* TASK GOAL
Would you please set down the entries below exactly as shown?

** Opening DATA UNDER STUDY block **

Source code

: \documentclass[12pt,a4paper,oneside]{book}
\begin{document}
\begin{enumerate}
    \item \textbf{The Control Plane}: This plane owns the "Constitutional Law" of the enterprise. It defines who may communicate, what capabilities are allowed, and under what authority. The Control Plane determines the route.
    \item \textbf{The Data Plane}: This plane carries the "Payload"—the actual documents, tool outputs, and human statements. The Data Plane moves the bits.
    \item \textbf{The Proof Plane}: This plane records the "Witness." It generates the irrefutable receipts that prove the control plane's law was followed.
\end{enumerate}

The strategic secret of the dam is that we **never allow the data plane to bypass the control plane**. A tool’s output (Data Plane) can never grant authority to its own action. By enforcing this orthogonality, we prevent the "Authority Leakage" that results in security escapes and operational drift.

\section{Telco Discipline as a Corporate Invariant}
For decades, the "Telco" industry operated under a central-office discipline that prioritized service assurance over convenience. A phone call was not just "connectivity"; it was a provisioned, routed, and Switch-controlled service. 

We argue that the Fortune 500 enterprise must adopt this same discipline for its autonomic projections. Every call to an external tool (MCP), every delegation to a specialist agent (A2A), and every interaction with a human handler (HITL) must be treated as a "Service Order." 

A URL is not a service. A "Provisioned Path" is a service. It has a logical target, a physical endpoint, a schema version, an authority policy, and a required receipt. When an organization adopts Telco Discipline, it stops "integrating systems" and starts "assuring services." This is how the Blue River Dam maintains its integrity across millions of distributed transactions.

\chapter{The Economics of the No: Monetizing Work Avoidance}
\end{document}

** Closing DATA UNDER STUDY block **

* TASK SOLUTION
Source code

: \documentclass[12pt,a4paper,oneside]{book}
\begin{document}
\begin{enumerate}
    \item \textbf{The Control Plane}: This plane owns the "Constitutional Law" of the enterprise. It defines who may communicate, what capabilities are allowed, and under what authority. The Control Plane determines the route.
    \item \textbf{The Data Plane}: This plane carries the "Payload"—the actual documents, tool outputs, and human statements. The Data Plane moves the bits.
    \item \textbf{The Proof Plane}: This plane records the "Witness." It generates the irrefutable receipts that prove the control plane's law was followed.
\end{enumerate}

The strategic secret of the dam is that we **never allow the data plane to bypass the control plane**. A tool’s output (Data Plane) can never grant authority to its own action. By enforcing this orthogonality, we prevent the "Authority Leakage" that results in security escapes and operational drift.

\section{Telco Discipline as a Corporate Invariant}
For decades, the "Telco" industry operated under a central-office discipline that prioritized service assurance over convenience. A phone call was not just "connectivity"; it was a provisioned, routed, and Switch-controlled service. 

We argue that the Fortune 500 enterprise must adopt this same discipline for its autonomic projections. Every call to an external tool (MCP), every delegation to a specialist agent (A2A), and every interaction with a human handler (HITL) must be treated as a "Service Order." 

A URL is not a service. A "Provisioned Path" is a service. It has a logical target, a physical endpoint, a schema version, an authority policy, and a required receipt. When an organization adopts Telco Discipline, it stops "integrating systems" and starts "assuring services." This is how the Blue River Dam maintains its integrity across millions of distributed transactions.

\chapter{The Economics of the No: Monetizing Work Avoidance}
\end{document}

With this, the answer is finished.